Benko bought the Chrysler Building - an art-deco tower which is considered a crown jewel of the city’s skyline - in partnership with property firm RFR Holding LLC for about $150 million, Signa’s debut in the U.S. property sector.
Founded by Benko in 1999, the value of Signa’s real estate assets will exceed 20 billion euros ($22 billion) by the end of the year, including landmark buildings like Berlin’s KaDeWe department store and Vienna’s Goldenes Quartier.
Signa said in September it had raised 700 million euros in new funds from existing investors and was planning a 500 million euro capital increase to give it liquidity reserves of more than 1 billion euros for future acquisitions.
Benko has diversified into retail in the past few years, buying German department stores Kaufhof and Karstadt and merging them into Europe’s second biggest department store chain.
Benko said he was upbeat about the prospects for city center real estate despite ecommerce players taking sales from bricks-and-mortar stores, because people still come downtown to eat, work and enjoy cultural offerings, as well as shop.
“We are optimistic that inner cities will flourish in the next few years,” he said, adding he was no longer investing in shopping malls to focus instead on inner cities.
Signa is working hard to improve the online offering of Kaufhof and Karstadt, Benko said, noting that only a small proportion of the 1.7 million articles on sale in store were currently available online.

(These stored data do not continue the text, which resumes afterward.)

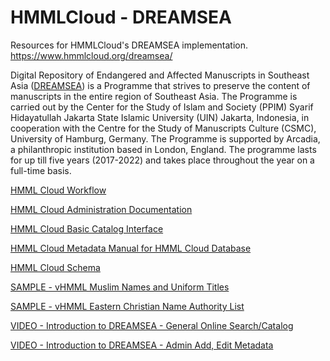 # HMMLCloud - DREAMSEA
Resources for HMMLCloud's DREAMSEA implementation. https://www.hmmlcloud.org/dreamsea/

Digital Repository of Endangered and Affected Manuscripts in Southeast Asia ([DREAMSEA](https://www.dream-sea.org/)) is a Programme that strives to preserve the content of manuscripts in the entire region of Southeast Asia. The Programme is carried out by the Center for the Study of Islam and Society (PPIM) Syarif Hidayatullah Jakarta State Islamic University (UIN) Jakarta, Indonesia, in cooperation with the Centre for the Study of Manuscripts Culture (CSMC), University of Hamburg, Germany. The Programme is supported by Arcadia, a philanthropic institution based in London, England. The programme lasts for up till five years (2017-2022) and takes place throughout the year on a full-time basis.

[HMML Cloud Workflow](https://docs.google.com/document/d/1CsJVxMbgWm0E0CKODf2xZt28-46Y4_nCLaxbaK7vxcM/edit?usp=sharing)

[HMML Cloud Administration Documentation](https://docs.google.com/document/d/1-zzk85K7sI5NJ3Md3huOLjO1KLbsDMHIQ5J82Q1cois/edit?usp=sharing)

[HMML Cloud Basic Catalog Interface](https://docs.google.com/document/d/1HdtdAUoWXllseKsg4UkKrOa2jdqDmrbnJNQZ4sDuunw/edit?usp=sharing)

[HMML Cloud Metadata Manual for HMML Cloud Database](https://docs.google.com/document/d/15DyU4pfApaxksr6xMGQdUZms36bzlDPae51QaplloRA/edit?usp=sharing)

[HMML Cloud Schema](https://docs.google.com/spreadsheets/d/11rG-2eRj99do-Oe5A6V-a73eNcb6bNSi68gONsZJPXo/edit?usp=sharing)

[SAMPLE - vHMML Muslim Names and Uniform Titles](https://docs.google.com/spreadsheets/d/149wT1deY1sgunYJGJufeOnvTewxf2VqlfXGjjPQ9DC4/edit?usp=sharing)

[SAMPLE - vHMML Eastern Christian Name Authority List](https://docs.google.com/spreadsheets/d/1ZMTsz7f7rYignsaeDJtoPdX4863xVZN3ns_iplZUmwU/edit?usp=sharing)

[VIDEO - Introduction to DREAMSEA - General Online Search/Catalog](https://youtu.be/eOEYRf9t6TE)

[VIDEO - Introduction to DREAMSEA - Admin Add, Edit Metadata](https://youtu.be/Qlhal-okcng)
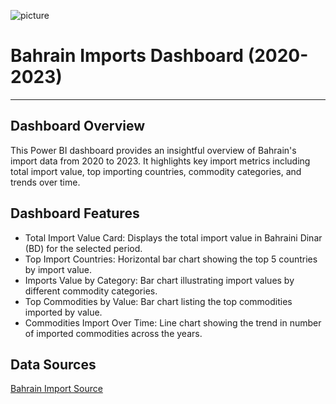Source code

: ![picture](https://thumbs.dreamstime.com/b/cargo-container-flag-bahrain-lifted-crane-freight-terminal-d-illustration-376333910.jpg)

# Bahrain Imports Dashboard (2020-2023)
---
## Dashboard Overview 
This Power BI dashboard provides an insightful overview of Bahrain's import data from 2020 to 2023. It highlights key import metrics including total import value, top importing countries, commodity categories, and trends over time.
## Dashboard Features
-	Total Import Value Card: Displays the total import value in Bahraini Dinar (BD) for the selected period.
-	Top Import Countries: Horizontal bar chart showing the top 5 countries by import value.
-	Imports Value by Category: Bar chart illustrating import values by different commodity categories.
-	Top Commodities by Value: Bar chart listing the top commodities imported by value.
-	Commodities Import Over Time: Line chart showing the trend in number of imported commodities across the years.

## Data Sources
[Bahrain Import Source](https://www.data.gov.bh/pages/homepage/)

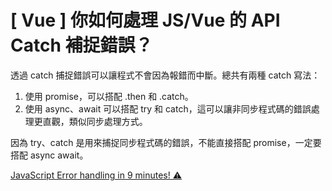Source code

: # \[ Vue ] 你如何處理 JS/Vue 的 API Catch 補捉錯誤？
透過 catch 捕捉錯誤可以讓程式不會因為報錯而中斷。總共有兩種 catch 寫法：
1. 使用 promise，可以搭配 .then 和 .catch。
2. 使用 async、await 可以搭配 try 和 catch，這可以讓非同步程式碼的錯誤處理更直觀，類似同步處理方式。

因為 try、catch 是用來捕捉同步程式碼的錯誤，不能直接搭配 promise，一定要搭配 async await。

<a href='https://youtu.be/NwoAZF66_Go?si=RMfLZawjOL9k8QSR' target='_blank'>JavaScript Error handling in 9 minutes! ⚠</a>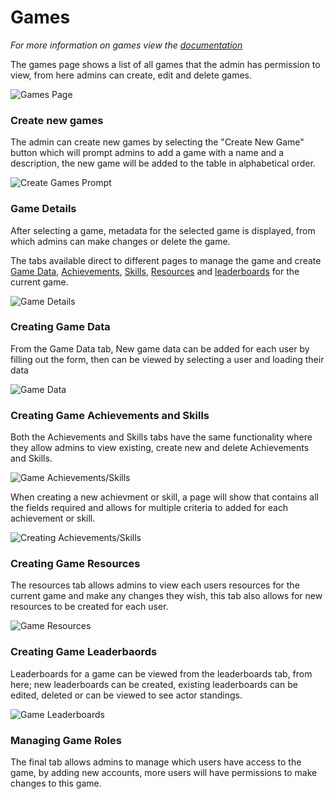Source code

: # Games
*For more information on games view the <a href="../game.md">documentation</a>*

The games page shows a list of all games that the admin has permission to view, from here admins can create, edit and delete games.

![Games Page](../../images/features/admin/Games.png)

### Create new games
The admin can create new games by selecting the "Create New Game" button which will prompt admins to add a game with a name and a description, the new game will be added to the table in alphabetical order.

![Create Games Prompt](../../images/features/admin/GamesCreate.png)

### Game Details
After selecting a game, metadata for the selected game is displayed, from which admins can make changes or delete the game. 

The tabs available direct to different pages to manage the game and create <a href="../gameData.md">Game Data</a>, <a href="../achievement.md">Achievements</a>, <a href="../skill.md">Skills</a>, <a href="../resource.md">Resources</a> and <a href="../leaderboard.md">leaderboards</a> for the current game.

![Game Details](../../images/features/admin/GamesDetails.png)

### Creating Game Data

From the Game Data tab, New game data can be added for each user by filling out the form, then can be viewed by selecting a user and loading their data

![Game Data](../../images/features/admin/GamesActorData.png)

### Creating Game Achievements and Skills

Both the Achievements and Skills tabs have the same functionality where they allow admins to view existing, create new and delete Achievements and Skills. 

![Game Achievements/Skills](../../images/features/admin/GamesAchievements.png)

When creating a new achievment or skill, a page will show that contains all the fields required and allows for multiple criteria to added for each achievement or skill.

![Creating Achievements/Skills](../../images/features/admin/GamesAchievementsCreate.png)

### Creating Game Resources

The resources tab allows admins to view each users resources for the current game and make any changes they wish, this tab also allows for new resources to be created for each user.

![Game Resources](../../images/features/admin/GamesResources.png)

### Creating Game Leaderbaords

Leaderboards for a game can be viewed from the leaderboards tab, from here; new leaderboards can be created, existing leaderboards can be edited, deleted or can be viewed to see actor standings.

![Game Leaderboards](../../images/features/admin/GamesLeaderboards.png)

### Managing Game Roles

The final tab allows admins to manage which users have access to the game, by adding new accounts, more users will have permissions to make changes to this game.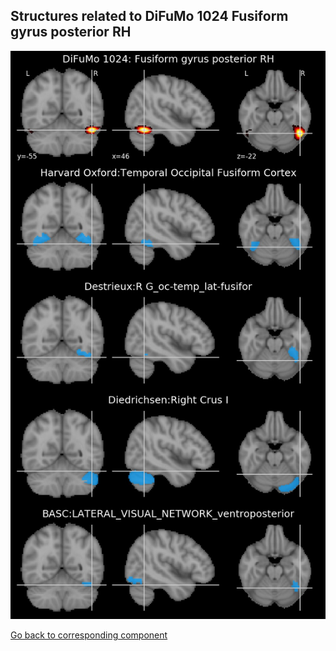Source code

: 


## Structures related to DiFuMo 1024 Fusiform gyrus posterior RH

![670](670.jpg "Structures related to DiFuMo 1024 Fusiform gyrus posterior RH")

[Go back to corresponding component](https://parietal-inria.github.io/DiFuMo/1024/html/670.html)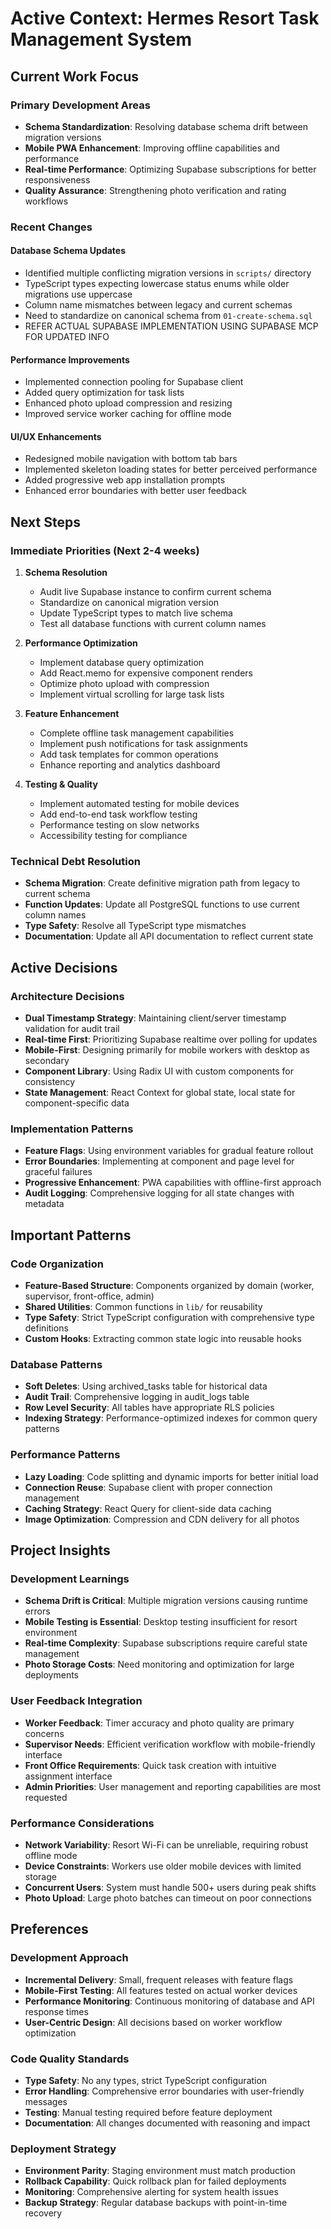 # Active Context: Hermes Resort Task Management System

## Current Work Focus

### Primary Development Areas
- **Schema Standardization**: Resolving database schema drift between migration versions
- **Mobile PWA Enhancement**: Improving offline capabilities and performance
- **Real-time Performance**: Optimizing Supabase subscriptions for better responsiveness
- **Quality Assurance**: Strengthening photo verification and rating workflows

### Recent Changes

#### Database Schema Updates
- Identified multiple conflicting migration versions in `scripts/` directory
- TypeScript types expecting lowercase status enums while older migrations use uppercase
- Column name mismatches between legacy and current schemas
- Need to standardize on canonical schema from `01-create-schema.sql`
- REFER ACTUAL SUPABASE IMPLEMENTATION USING SUPABASE MCP FOR UPDATED INFO

#### Performance Improvements
- Implemented connection pooling for Supabase client
- Added query optimization for task lists
- Enhanced photo upload compression and resizing
- Improved service worker caching for offline mode

#### UI/UX Enhancements
- Redesigned mobile navigation with bottom tab bars
- Implemented skeleton loading states for better perceived performance
- Added progressive web app installation prompts
- Enhanced error boundaries with better user feedback

## Next Steps

### Immediate Priorities (Next 2-4 weeks)
1. **Schema Resolution**
   - Audit live Supabase instance to confirm current schema
   - Standardize on canonical migration version
   - Update TypeScript types to match live schema
   - Test all database functions with current column names

2. **Performance Optimization**
   - Implement database query optimization
   - Add React.memo for expensive component renders
   - Optimize photo upload with compression
   - Implement virtual scrolling for large task lists

3. **Feature Enhancement**
   - Complete offline task management capabilities
   - Implement push notifications for task assignments
   - Add task templates for common operations
   - Enhance reporting and analytics dashboard

4. **Testing & Quality**
   - Implement automated testing for mobile devices
   - Add end-to-end task workflow testing
   - Performance testing on slow networks
   - Accessibility testing for compliance

### Technical Debt Resolution
- **Schema Migration**: Create definitive migration path from legacy to current schema
- **Function Updates**: Update all PostgreSQL functions to use current column names
- **Type Safety**: Resolve all TypeScript type mismatches
- **Documentation**: Update all API documentation to reflect current state

## Active Decisions

### Architecture Decisions
- **Dual Timestamp Strategy**: Maintaining client/server timestamp validation for audit trail
- **Real-time First**: Prioritizing Supabase realtime over polling for updates
- **Mobile-First**: Designing primarily for mobile workers with desktop as secondary
- **Component Library**: Using Radix UI with custom components for consistency
- **State Management**: React Context for global state, local state for component-specific data

### Implementation Patterns
- **Feature Flags**: Using environment variables for gradual feature rollout
- **Error Boundaries**: Implementing at component and page level for graceful failures
- **Progressive Enhancement**: PWA capabilities with offline-first approach
- **Audit Logging**: Comprehensive logging for all state changes with metadata

## Important Patterns

### Code Organization
- **Feature-Based Structure**: Components organized by domain (worker, supervisor, front-office, admin)
- **Shared Utilities**: Common functions in `lib/` for reusability
- **Type Safety**: Strict TypeScript configuration with comprehensive type definitions
- **Custom Hooks**: Extracting common state logic into reusable hooks

### Database Patterns
- **Soft Deletes**: Using archived_tasks table for historical data
- **Audit Trail**: Comprehensive logging in audit_logs table
- **Row Level Security**: All tables have appropriate RLS policies
- **Indexing Strategy**: Performance-optimized indexes for common query patterns

### Performance Patterns
- **Lazy Loading**: Code splitting and dynamic imports for better initial load
- **Connection Reuse**: Supabase client with proper connection management
- **Caching Strategy**: React Query for client-side data caching
- **Image Optimization**: Compression and CDN delivery for all photos

## Project Insights

### Development Learnings
- **Schema Drift is Critical**: Multiple migration versions causing runtime errors
- **Mobile Testing is Essential**: Desktop testing insufficient for resort environment
- **Real-time Complexity**: Supabase subscriptions require careful state management
- **Photo Storage Costs**: Need monitoring and optimization for large deployments

### User Feedback Integration
- **Worker Feedback**: Timer accuracy and photo quality are primary concerns
- **Supervisor Needs**: Efficient verification workflow with mobile-friendly interface
- **Front Office Requirements**: Quick task creation with intuitive assignment interface
- **Admin Priorities**: User management and reporting capabilities are most requested

### Performance Considerations
- **Network Variability**: Resort Wi-Fi can be unreliable, requiring robust offline mode
- **Device Constraints**: Workers use older mobile devices with limited storage
- **Concurrent Users**: System must handle 500+ users during peak shifts
- **Photo Upload**: Large photo batches can timeout on poor connections

## Preferences

### Development Approach
- **Incremental Delivery**: Small, frequent releases with feature flags
- **Mobile-First Testing**: All features tested on actual worker devices
- **Performance Monitoring**: Continuous monitoring of database and API response times
- **User-Centric Design**: All decisions based on worker workflow optimization

### Code Quality Standards
- **Type Safety**: No any types, strict TypeScript configuration
- **Error Handling**: Comprehensive error boundaries with user-friendly messages
- **Testing**: Manual testing required before feature deployment
- **Documentation**: All changes documented with reasoning and impact

### Deployment Strategy
- **Environment Parity**: Staging environment must match production
- **Rollback Capability**: Quick rollback plan for failed deployments
- **Monitoring**: Comprehensive alerting for system health issues
- **Backup Strategy**: Regular database backups with point-in-time recovery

About 1 billion euros of Signa’s 7.5 billion in retail revenues come from ecommerce and Benko wants to grow that, particularly if stores and websites work better together, for example allowing goods to be shipped from stores to home.
However, he expects ecommerce to face increasing hurdles as cities push back against the congestion caused by delivery vans and as concerns mount about the environmental impact of packaging and returns of unwanted goods ordered online.
“If the volume of online trade keeps doubling there is a natural barrier,” he said.